Technical analysis is a method of analysing financial markets and investment opportunities based on historical price and volume data of assets, such as stocks, currencies, commodities, or cryptocurrencies. Unlike fundamental analysis, which focuses on assessing the intrinsic value of assets based on financial and economic factors, technical analysis relies solely on past market data and patterns to make predictions about future price movements.

Key Principles

Key principles and tools used in technical analysis include:

  1. Price Charts: Technical analysts use price charts, such as line charts, bar charts, and candlestick charts, to visualise the historical price movements of an asset over a given time period.
  2. Trends: Technical analysts look for trends in price movements, which can be upward (bullish), downward (bearish), or sideways (range-bound). Trends can help identify the overall direction of the market.
  3. Support and Resistance Levels: Support levels are price levels where the asset's price tends to find support and reverse its downward trend. Resistance levels are price levels where the asset's price tends to face selling pressure and reverse its upward trend.
  4. Moving Averages: Moving averages are used to smooth out price data and identify trends by calculating the average price over a specific period. Common moving averages include the simple moving average (SMA) and the exponential moving average (EMA).
  5. Technical Indicators: Technical analysts use various mathematical calculations and indicators, such as Relative Strength Index (RSI), Moving Average Convergence Divergence (MACD), Stochastic Oscillator, and Bollinger Bands, to generate signals for potential buy or sell opportunities.
  6. Chart Patterns: Technical analysts look for recognisable chart patterns, such as head and shoulders, double tops and bottoms, triangles, and flags, which can provide insights into future price movements.
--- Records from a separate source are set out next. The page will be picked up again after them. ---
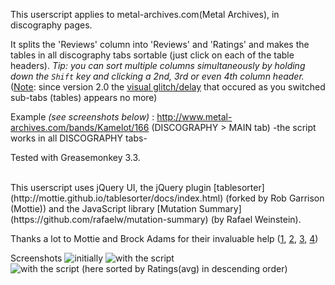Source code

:This userscript applies to metal-archives.com(Metal Archives), in discography pages.

It splits the 'Reviews' column into 'Reviews' and 'Ratings' and makes the tables in all discography tabs sortable
(just click on each of the table headers).
*Tip: you can sort multiple columns simultaneously by holding down the `Shift` key and clicking a 2nd, 3rd or even 4th column header.*
(<u>Note</u>: since version 2.0 the [visual glitch/delay](http://i.stack.imgur.com/ABMts.gif) that occured as you switched sub-tabs (tables) appears no more)

Example *(see screenshots below)* :
http://www.metal-archives.com/bands/Kamelot/166 (DISCOGRAPHY > MAIN tab)
-the script works in all DISCOGRAPHY tabs-

Tested with Greasemonkey 3.3.

<br>
This userscript uses jQuery UI,
the jQuery plugin [tablesorter](http://mottie.github.io/tablesorter/docs/index.html) (forked by Rob Garrison (Mottie))
and the JavaScript library [Mutation Summary](https://github.com/rafaelw/mutation-summary) (by Rafael Weinstein).

Thanks a lot to Mottie and Brock Adams for their invaluable help  ([1](http://stackoverflow.com/questions/26331773/javascript-in-an-html-table-how-to-select-part-of-text-matching-some-regex-f), [2](http://stackoverflow.com/questions/26416049/greasemonkey-using-the-waitforkeyelements-utility-how-to-call-a-function-aft), [3](https://github.com/Mottie/tablesorter/issues/990), [4](http://stackoverflow.com/questions/32233895/using-waitforkeyelements-is-it-possible-to-prevent-the-key-element-from-being-d))

Screenshots
![initially](https://greasyfork.org/system/screenshots/screenshots/000/001/815/original/1.jpg?1440546373) ![with the script](https://greasyfork.org/system/screenshots/screenshots/000/001/816/original/2_.jpg?1440546373) ![with the script (here sorted by Ratings(avg) in descending order)](https://greasyfork.org/system/screenshots/screenshots/000/001/817/original/3_.jpg?1440546373)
The underlying idea behind technical analysis is that historical price patterns tend to repeat themselves and that market participants' behaviour can be analysed to predict future price movements. Technical analysts believe that by studying these price patterns and indicators, they can identify entry and exit points for trading positions, as well as potential support and resistance levels.

In Summary

Critics of technical analysis argue that it relies on subjective interpretations and historical data that may not accurately predict future price movements. They believe that fundamental analysis, which assesses the intrinsic value of assets, provides a more robust and comprehensive approach to investment decision-making. As with any investment strategy, it's essential for investors to understand the strengths and limitations of technical analysis and consider using it in combination with other analytical methods to make informed investment decisions.